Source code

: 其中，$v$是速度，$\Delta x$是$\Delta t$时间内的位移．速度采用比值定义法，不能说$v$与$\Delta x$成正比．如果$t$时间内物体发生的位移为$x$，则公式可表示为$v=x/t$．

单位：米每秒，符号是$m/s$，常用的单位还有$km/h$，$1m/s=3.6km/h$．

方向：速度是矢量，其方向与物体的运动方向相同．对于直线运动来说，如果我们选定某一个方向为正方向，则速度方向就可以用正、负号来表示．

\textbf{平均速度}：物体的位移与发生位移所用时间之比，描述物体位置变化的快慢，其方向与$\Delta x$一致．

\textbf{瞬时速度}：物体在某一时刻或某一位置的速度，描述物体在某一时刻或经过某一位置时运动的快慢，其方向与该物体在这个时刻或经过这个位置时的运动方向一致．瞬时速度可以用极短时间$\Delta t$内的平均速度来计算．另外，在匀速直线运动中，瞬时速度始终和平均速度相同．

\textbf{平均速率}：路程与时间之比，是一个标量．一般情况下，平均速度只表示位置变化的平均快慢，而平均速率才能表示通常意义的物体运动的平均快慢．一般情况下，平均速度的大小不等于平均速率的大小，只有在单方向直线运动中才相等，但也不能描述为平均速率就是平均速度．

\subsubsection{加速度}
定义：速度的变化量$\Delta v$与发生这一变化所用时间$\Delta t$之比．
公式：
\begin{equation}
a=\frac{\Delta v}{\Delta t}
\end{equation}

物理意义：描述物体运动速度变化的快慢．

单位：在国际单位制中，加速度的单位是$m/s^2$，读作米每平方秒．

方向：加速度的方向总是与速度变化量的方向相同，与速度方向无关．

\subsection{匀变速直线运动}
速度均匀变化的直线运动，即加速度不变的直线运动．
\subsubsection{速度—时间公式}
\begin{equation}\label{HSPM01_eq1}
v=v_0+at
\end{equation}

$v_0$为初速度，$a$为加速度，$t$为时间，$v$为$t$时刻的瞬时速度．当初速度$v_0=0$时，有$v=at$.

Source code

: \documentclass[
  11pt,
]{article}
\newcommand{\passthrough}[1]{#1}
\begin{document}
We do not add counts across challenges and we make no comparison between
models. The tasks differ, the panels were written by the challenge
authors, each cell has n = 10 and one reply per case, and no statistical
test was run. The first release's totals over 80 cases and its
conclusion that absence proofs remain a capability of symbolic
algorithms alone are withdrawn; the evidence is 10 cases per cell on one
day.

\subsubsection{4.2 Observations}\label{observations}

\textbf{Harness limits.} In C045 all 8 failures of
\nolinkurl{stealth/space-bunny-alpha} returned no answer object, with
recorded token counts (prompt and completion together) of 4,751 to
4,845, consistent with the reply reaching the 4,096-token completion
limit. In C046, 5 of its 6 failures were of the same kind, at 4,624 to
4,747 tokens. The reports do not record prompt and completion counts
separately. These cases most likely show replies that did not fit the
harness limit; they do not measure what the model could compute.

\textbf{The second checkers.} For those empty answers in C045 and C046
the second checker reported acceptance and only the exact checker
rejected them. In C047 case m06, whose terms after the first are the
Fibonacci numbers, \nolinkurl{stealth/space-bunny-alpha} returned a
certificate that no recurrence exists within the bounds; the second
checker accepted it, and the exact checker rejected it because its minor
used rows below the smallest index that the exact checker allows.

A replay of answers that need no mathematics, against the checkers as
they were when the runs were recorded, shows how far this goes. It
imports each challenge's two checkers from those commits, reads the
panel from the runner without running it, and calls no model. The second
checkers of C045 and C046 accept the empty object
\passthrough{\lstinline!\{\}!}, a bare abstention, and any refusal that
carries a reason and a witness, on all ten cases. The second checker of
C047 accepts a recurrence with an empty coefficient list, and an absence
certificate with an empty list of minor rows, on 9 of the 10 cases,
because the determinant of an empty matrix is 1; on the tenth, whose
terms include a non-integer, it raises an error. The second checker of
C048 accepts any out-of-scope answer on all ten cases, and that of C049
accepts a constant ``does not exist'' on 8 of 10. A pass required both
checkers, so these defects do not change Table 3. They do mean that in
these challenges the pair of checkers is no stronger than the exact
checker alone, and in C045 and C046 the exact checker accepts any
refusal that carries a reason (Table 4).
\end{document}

Exercise objective:
If a line in the data above holds the word "rejected", count it, and give only the final number.

Result for this exercise:
2